PUBLISHED:March 31, 2015

Competition Law and Policy in Sub-Saharan Africa:  Does it Promote Efficiency and Development? Efficient Development?  Efficient Inclusive Development?

Eleanor Fox Lecture Fox Lecture 4/10

Friday, April 10
12:30 pm | Room 4055
Duke Law School

Professor Eleanor Fox, Walter J. Derenberg Professor of Trade Regulation at New York University School of Law, will give a lecture titled "Competition Law and Policy in Sub-Saharan Africa:  Does it Promote Efficiency and Development? Efficient Development?  Efficient Inclusive Development?"  This lecture is co-sponsored by the Rethinking Regulation Project at the Kenan Institute for Ethics and by the Center for International & Comparative Law.  Lunch will be served.

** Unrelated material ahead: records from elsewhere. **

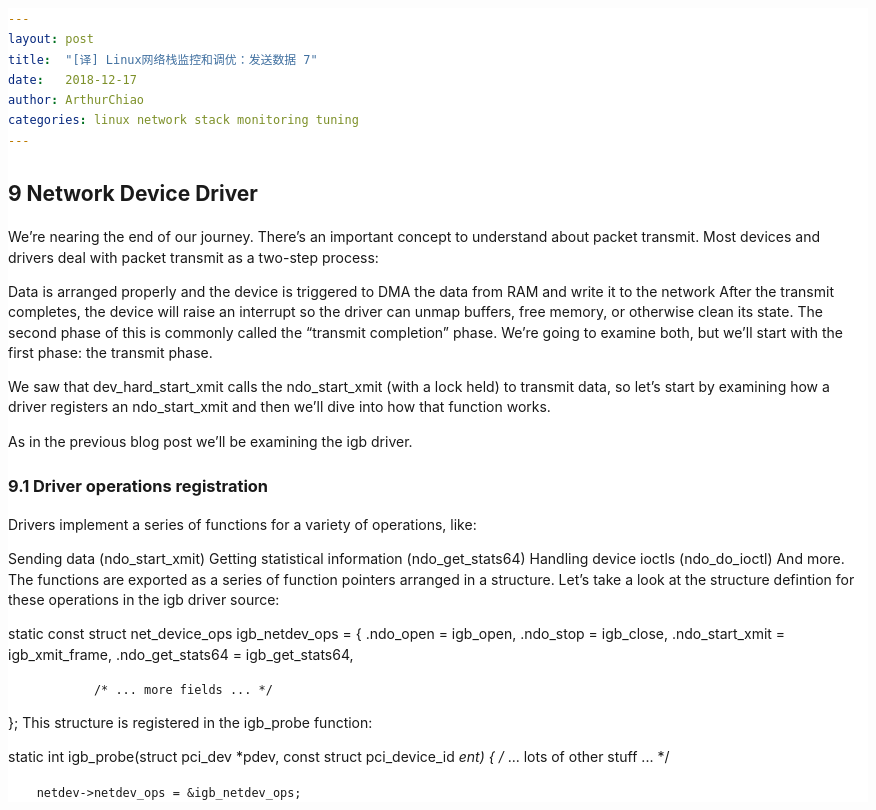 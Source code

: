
 ```yaml
---
layout: post
title:  "[译] Linux网络栈监控和调优：发送数据 7"
date:   2018-12-17
author: ArthurChiao
categories: linux network stack monitoring tuning
---
```


## 9 Network Device Driver

We’re nearing the end of our journey. There’s an important concept to understand about packet transmit. Most devices and drivers deal with packet transmit as a two-step process:

Data is arranged properly and the device is triggered to DMA the data from RAM and write it to the network
After the transmit completes, the device will raise an interrupt so the driver can unmap buffers, free memory, or otherwise clean its state.
The second phase of this is commonly called the “transmit completion” phase. We’re going to examine both, but we’ll start with the first phase: the transmit phase.

We saw that dev_hard_start_xmit calls the ndo_start_xmit (with a lock held) to transmit data, so let’s start by examining how a driver registers an ndo_start_xmit and then we’ll dive into how that function works.

As in the previous blog post we’ll be examining the igb driver.

### 9.1 Driver operations registration

Drivers implement a series of functions for a variety of operations, like:

Sending data (ndo_start_xmit)
Getting statistical information (ndo_get_stats64)
Handling device ioctls (ndo_do_ioctl)
And more.
The functions are exported as a series of function pointers arranged in a structure. Let’s take a look at the structure defintion for these operations in the igb driver source:

static const struct net_device_ops igb_netdev_ops = {
        .ndo_open               = igb_open,
        .ndo_stop               = igb_close,
        .ndo_start_xmit         = igb_xmit_frame,
        .ndo_get_stats64        = igb_get_stats64,

                /* ... more fields ... */
};
This structure is registered in the igb_probe function:

static int igb_probe(struct pci_dev *pdev, const struct pci_device_id *ent)
{
                /* ... lots of other stuff ... */

        netdev->netdev_ops = &igb_netdev_ops;
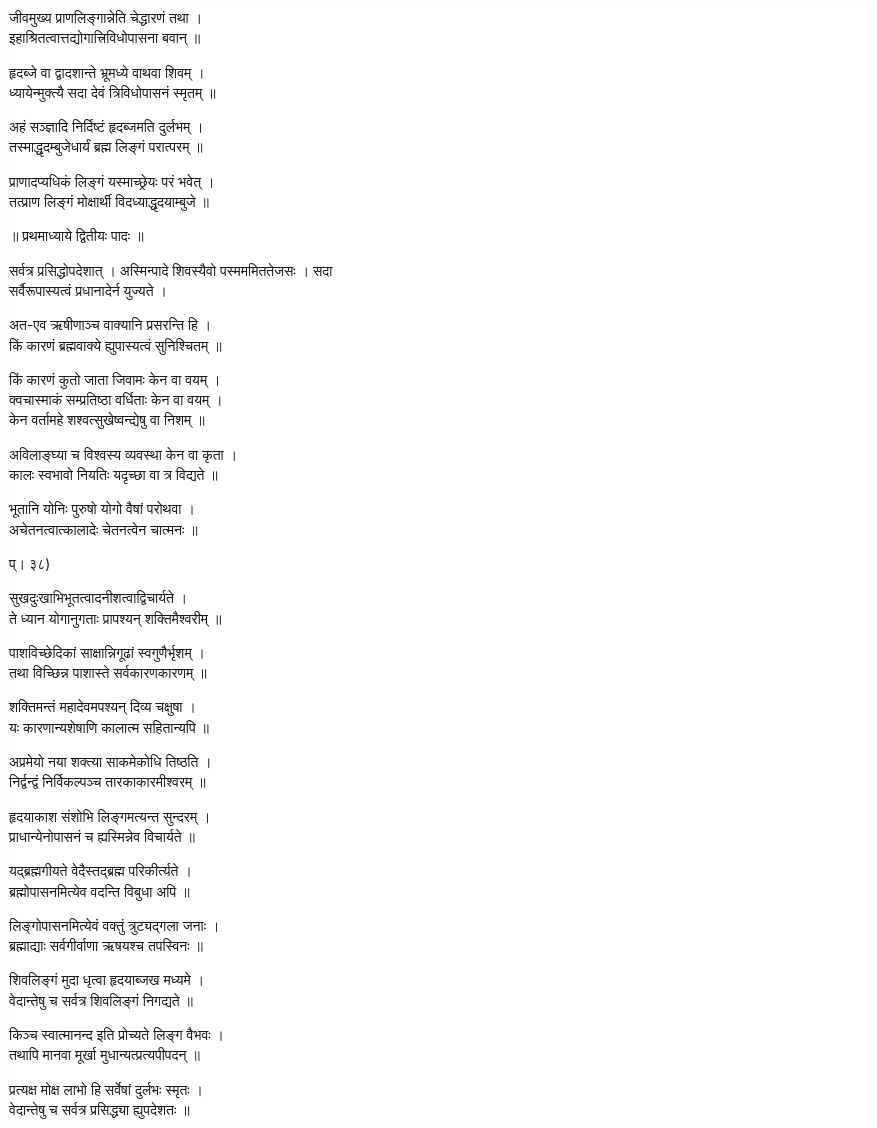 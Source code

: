 जीवमुख्य प्राणलिङ्गान्नेति चेद्धारणं तथा ।  
इहाश्रितत्वात्तद्योगात्त्रिविधोपासना बवान् ॥  
  
हृदब्जे वा द्वादशान्ते भ्रूमध्ये वाथवा शिवम् ।  
ध्यायेन्मुक्त्यै सदा देवं त्रिविधोपासनं स्मृतम् ॥  
  
अहं सञ्ज्ञादि निर्दिष्टं हृदब्जमति दुर्लभम् ।  
तस्माद्धृदम्बुजेधार्यं ब्रह्म लिङ्गं परात्परम् ॥  
  
प्राणादप्यधिकं लिङ्गं यस्माच्छ्रेयः परं भवेत् ।  
तत्प्राण लिङ्गं मोक्षार्थी विदध्याद्धृदयाम्बुजे ॥  
  
॥ प्रथमाध्याये द्वितीयः पादः ॥  
  
  
सर्वत्र प्रसिद्धोपदेशात् । अस्मिन्पादे शिवस्यैवो पस्मममिततेजसः । सदा   
सर्वैरूपास्यत्वं प्रधानादेर्न युज्यते ।   
  
अत-एव ऋषीणाञ्च वाक्यानि प्रसरन्ति हि ।  
किं कारणं ब्रह्मवाक्ये ह्युपास्यत्वं सुनिश्चितम् ॥  
  
किं कारणं कुतो जाता जिवामः केन वा वयम् ।  
क्वचास्माकं सम्प्रतिष्ठा वर्धिताः केन वा वयम् ।  
केन वर्तामहे शश्वत्सुखेष्वन्द्येषु वा निशम् ॥  
  
अविलाङ्घ्या च विश्वस्य व्यवस्था केन वा कृता ।  
कालः स्वभावो नियतिः यदृच्छा वा त्र विद्यते ॥  
  
भूतानि योनिः पुरुषो योगो वैषां परोथवा ।  
अचेतनत्वात्कालादेः चेतनत्वेन चात्मनः ॥  
  
प्। ३८)  
  
सुखदुःखाभिभूतत्वादनीशत्वाद्विचार्यते ।  
ते ध्यान योगानुगताः प्रापश्यन् शक्तिमैश्वरीम् ॥  
  
पाशविच्छेदिकां साक्षान्निगूढां स्वगुणैर्भृशम् ।  
तथा विच्छिन्न पाशास्ते सर्वकारणकारणम् ॥  
  
शक्तिमन्तं महादेवमपश्यन् दिव्य चक्षुषा ।  
यः कारणान्यशेषाणि कालात्म सहितान्यपि ॥  
  
अप्रमेयो नया शक्त्या साकमेकोधि तिष्ठति ।  
निर्द्वन्द्वं निर्विकल्पञ्च तारकाकारमीश्वरम् ॥  
  
हृदयाकाश संशोभि लिङ्गमत्यन्त सुन्दरम् ।  
प्राधान्येनोपासनं च ह्यस्मिन्नेव विचार्यते ॥  
  
यद्ब्रह्मगीयते वेदैस्तद्ब्रह्म परिकीर्त्यते ।  
ब्रह्मोपासनमित्येव वदन्ति विबुधा अपि ॥  
  
लिङ्गोपासनमित्येवं वक्तुं त्रुट्यद्गला जनाः ।  
ब्रह्माद्याः सर्वगीर्वाणा ऋषयश्च तपस्विनः ॥  
  
शिवलिङ्गं मुदा धृत्वा हृदयाब्जख मध्यमे ।  
वेदान्तेषु च सर्वत्र शिवलिङ्गं निगद्यते ॥  
  
किञ्च स्वात्मानन्द इति प्रोच्यते लिङ्ग वैभवः ।  
तथापि मानवा मूर्खा मुधान्यत्प्रत्यपीपदन् ॥  
  
प्रत्यक्ष मोक्ष लाभो हि सर्वेषां दुर्लभः स्मृतः ।  
वेदान्तेषु च सर्वत्र प्रसिद्ध्या ह्युपदेशतः ॥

For more information, please contact Ali Prince.  Please email Umut Aydin if you would like to receive background reading for Professor Fox's talk.

Biography

Eleanor M. Fox is the Walter J. Derenberg Professor of Trade Regulation at New York University School of Law. Before joining the faculty of NYU Law School, Fox was a partner at the New York law firm Simpson Thacher & Bartlett. She has served as a member of the International Competition Policy Advisory Committee to the Attorney General of the U.S. Department of Justice (1997-2000) (President Clinton) and as a Commissioner on President Carter’s National Commission for the Review of Antitrust Laws and Procedures (1978-79). She has advised numerous younger antitrust jurisdictions, including South Africa, Egypt, Tanzania, The Gambia, Indonesia, Russia, Poland and Hungary, and the common market COMESA. Fox received an honorary doctorate degree from the University of Paris-Dauphine in 2009. She was awarded an inaugural Lifetime Achievement award in 2011 by the Global Competition Review for "substantial, lasting and transformational impact on competition policy."